Material provided:
--- START ---
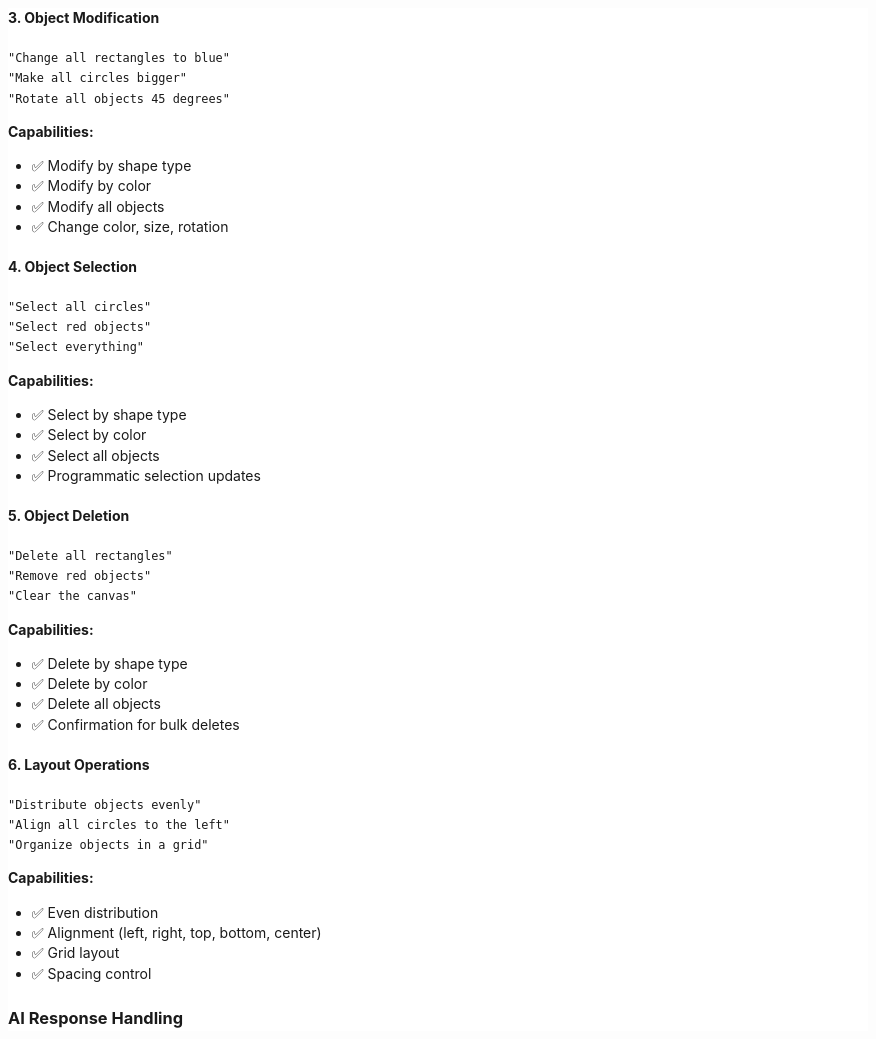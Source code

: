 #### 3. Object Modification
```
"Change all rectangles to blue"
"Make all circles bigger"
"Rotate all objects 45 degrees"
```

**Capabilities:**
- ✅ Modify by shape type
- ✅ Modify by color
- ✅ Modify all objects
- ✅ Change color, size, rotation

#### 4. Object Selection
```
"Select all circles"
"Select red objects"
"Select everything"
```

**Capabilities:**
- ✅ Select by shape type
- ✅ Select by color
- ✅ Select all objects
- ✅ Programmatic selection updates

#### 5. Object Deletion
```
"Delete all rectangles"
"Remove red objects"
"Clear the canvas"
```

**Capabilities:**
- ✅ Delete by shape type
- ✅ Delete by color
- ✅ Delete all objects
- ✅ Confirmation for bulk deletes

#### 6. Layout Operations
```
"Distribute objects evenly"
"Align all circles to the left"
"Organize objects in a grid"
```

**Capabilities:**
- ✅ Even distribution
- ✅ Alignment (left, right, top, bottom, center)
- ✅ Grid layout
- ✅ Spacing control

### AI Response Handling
--- END ---
--- START ---
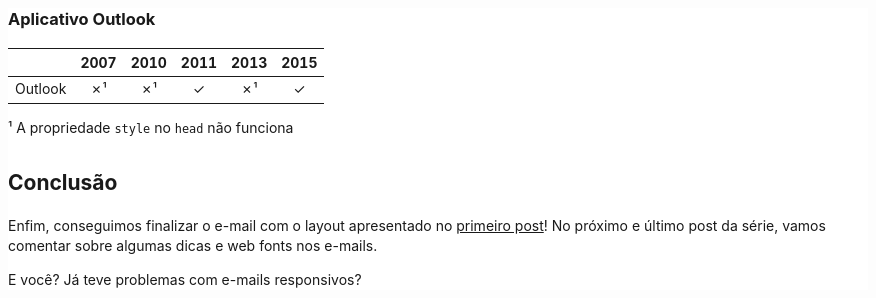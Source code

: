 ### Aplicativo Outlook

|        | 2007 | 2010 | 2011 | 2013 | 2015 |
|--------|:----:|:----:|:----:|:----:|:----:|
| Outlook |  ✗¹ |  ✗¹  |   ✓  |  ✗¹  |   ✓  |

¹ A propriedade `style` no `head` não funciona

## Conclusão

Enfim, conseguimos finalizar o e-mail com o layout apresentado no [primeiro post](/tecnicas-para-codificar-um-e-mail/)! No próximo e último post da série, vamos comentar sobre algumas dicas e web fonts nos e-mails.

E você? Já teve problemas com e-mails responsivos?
--- END ---
--- START ---
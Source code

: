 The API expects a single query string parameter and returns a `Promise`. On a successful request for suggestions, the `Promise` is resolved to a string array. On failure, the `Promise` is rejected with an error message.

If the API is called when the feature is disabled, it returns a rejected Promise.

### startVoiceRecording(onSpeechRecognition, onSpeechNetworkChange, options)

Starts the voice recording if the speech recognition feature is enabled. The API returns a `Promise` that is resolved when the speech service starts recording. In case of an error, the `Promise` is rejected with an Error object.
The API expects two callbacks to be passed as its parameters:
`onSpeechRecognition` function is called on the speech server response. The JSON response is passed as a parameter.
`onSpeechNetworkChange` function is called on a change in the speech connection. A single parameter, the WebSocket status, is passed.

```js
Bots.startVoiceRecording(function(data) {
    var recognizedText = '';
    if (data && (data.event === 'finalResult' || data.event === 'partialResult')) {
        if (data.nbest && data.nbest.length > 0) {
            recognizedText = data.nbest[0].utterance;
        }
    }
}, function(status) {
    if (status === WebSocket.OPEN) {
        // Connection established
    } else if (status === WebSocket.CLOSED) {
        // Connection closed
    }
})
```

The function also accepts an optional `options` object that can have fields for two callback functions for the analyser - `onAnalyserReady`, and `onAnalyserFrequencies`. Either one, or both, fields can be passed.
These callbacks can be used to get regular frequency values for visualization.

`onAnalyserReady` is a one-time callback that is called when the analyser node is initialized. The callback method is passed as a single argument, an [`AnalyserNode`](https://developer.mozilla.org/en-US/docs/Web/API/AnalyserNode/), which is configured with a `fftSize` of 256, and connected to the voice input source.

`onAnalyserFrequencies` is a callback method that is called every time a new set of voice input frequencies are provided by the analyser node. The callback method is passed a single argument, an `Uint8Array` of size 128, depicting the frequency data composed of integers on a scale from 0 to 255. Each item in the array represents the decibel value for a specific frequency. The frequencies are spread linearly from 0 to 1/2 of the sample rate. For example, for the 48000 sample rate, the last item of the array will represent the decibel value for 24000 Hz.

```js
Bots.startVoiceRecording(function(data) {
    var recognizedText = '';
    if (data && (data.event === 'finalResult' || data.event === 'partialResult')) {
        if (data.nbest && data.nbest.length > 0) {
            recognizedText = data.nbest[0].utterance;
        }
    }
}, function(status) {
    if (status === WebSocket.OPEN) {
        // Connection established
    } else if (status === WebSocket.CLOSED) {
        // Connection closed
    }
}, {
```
--- END ---
What you should do: For the listing above, identify each line bearing "mails".

Answer for this exercise:
Enfim, conseguimos finalizar o e-mail com o layout apresentado no [primeiro post](/tecnicas-para-codificar-um-e-mail/)! No próximo e último post da série, vamos comentar sobre algumas dicas e web fonts nos e-mails.
E você? Já teve problemas com e-mails responsivos?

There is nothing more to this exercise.